■ REQUIRED ACTION:
Please copy each line of the records below that holds the word "emph".

*** INPUT Section Begins ***

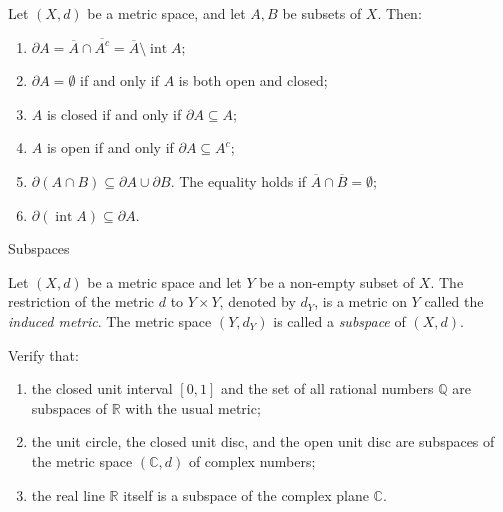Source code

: \documentclass[12pt, a4paper]{article}
\begin{document}
\begin{theorem}
Let $(X,d)$ be a metric space, and let $A,B$ be subsets of $X$. Then:
\begin{enumerate}
    \item $\partial A=\overline{A}\cap \overline{A^c}
    =\overline{A}\setminus \operatorname{int}A$;
    
    \item $\partial A=\emptyset$ if and only if $A$ is both open and closed;
    
    \item $A$ is closed if and only if $\partial A \subseteq A$;
    
    \item $A$ is open if and only if $\partial A \subseteq A^c$;
    
    \item $\partial (A\cap B)\subseteq \partial A\cup \partial B$.
    The equality holds if $\overline{A}\cap \overline{B}=\emptyset$;
    
    \item $\partial(\operatorname{int}A)\subseteq \partial A$.
\end{enumerate}
\end{theorem}

\clearpage


\begin{heading}
    Subspaces
\end{heading}

\vspace{10pt}

\begin{definition}
Let $(X,d)$ be a metric space and let $Y$ be a non-empty subset of $X$.
The restriction of the metric $d$ to $Y\times Y$, denoted by $d_Y$, is a metric on $Y$
called the \emph{induced metric}. The metric space $(Y,d_Y)$ is called a
\emph{subspace} of $(X,d)$.
\end{definition}

\vspace{100pt}

\begin{problem}
Verify that:
\begin{enumerate}
    \item the closed unit interval $[0,1]$ and the set of all rational numbers $\mathbb{Q}$
    are subspaces of $\mathbb{R}$ with the usual metric;
    \item the unit circle, the closed unit disc, and the open unit disc are subspaces of
    the metric space $(\mathbb{C},d)$ of complex numbers;
    \item the real line $\mathbb{R}$ itself is a subspace of the complex plane $\mathbb{C}$.
\end{enumerate}
\end{problem}
\end{document}
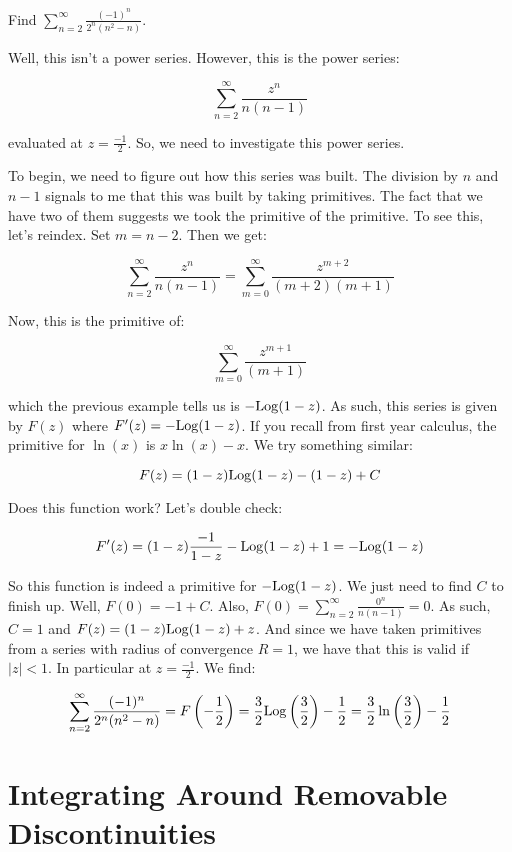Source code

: \begin{ex}{}{} Find $\sum_{n=2}^\infty \frac{(-1)^n}{2^n(n^2 - n)}$. 

Well, this isn't a power series. However, this is the power series:

$$\sum_{n = 2}^\infty \frac{z^n}{n(n-1)}$$

\noin evaluated at $z = \frac{-1}{2}$. So, we need to investigate this power series.

To begin, we need to figure out how this series was built. The division by $n$ and $n-1$ signals to me that this was built by taking primitives. The fact that we have two of them suggests we took the primitive of the primitive. To see this, let's reindex. Set $m = n - 2$. Then we get:

$$\sum_{n = 2}^\infty \frac{z^n}{n(n-1)} = \sum_{m = 0}^\infty \frac{z^{m+2}}{(m+2)(m+1)}$$

Now, this is the primitive of:

$$\sum_{m = 0}^\infty \frac{z^{m+1}}{(m+1)}$$

\noin which the previous example tells us is $-\mathrm{Log}(1-z)$. As such, this series is given by $F(z)$ where $F'(z) = -\mathrm{Log}(1-z)$. If you recall from first year calculus, the primitive for $\ln(x)$ is $x\ln(x) - x$. We try something similar:

$$F(z) = (1-z)\mathrm{Log}(1-z) - (1-z) + C$$

Does this function work? Let's double check:

$$F'(z) = (1-z)\frac{-1}{1-z} - \mathrm{Log}(1-z) + 1 = -\mathrm{Log}(1-z)$$

So this function is indeed a primitive for $-\mathrm{Log}(1-z)$. We just need to find $C$ to finish up. Well, $F(0) = -1 + C$. Also, $F(0) = \sum_{n = 2}^\infty \frac{0^n}{n(n-1)} = 0$. As such, $C = 1$ and $F(z) = (1-z)\mathrm{Log}(1-z)+ z$. And since we have taken primitives from a series with radius of convergence $R = 1$, we have that this is valid if $|z| < 1$. In particular at $z = \frac{-1}{2}$. We find:

$$\sum_{n=2}^\infty \frac{(-1)^n}{2^n(n^2 - n)} = F\left(-\frac{1}{2}\right) = \frac{3}{2}\mathrm{Log}\left(\frac{3}{2}\right) - \frac{1}{2} = \frac{3}{2}\ln\left(\frac{3}{2}\right) - \frac{1}{2}$$
\end{ex}


\section{Integrating Around Removable Discontinuities}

*** INPUT Section Ends ***

■ WRITTEN RESPONSE:
called the \emph{induced metric}. The metric space $(Y,d_Y)$ is called a
\emph{subspace} of $(X,d)$.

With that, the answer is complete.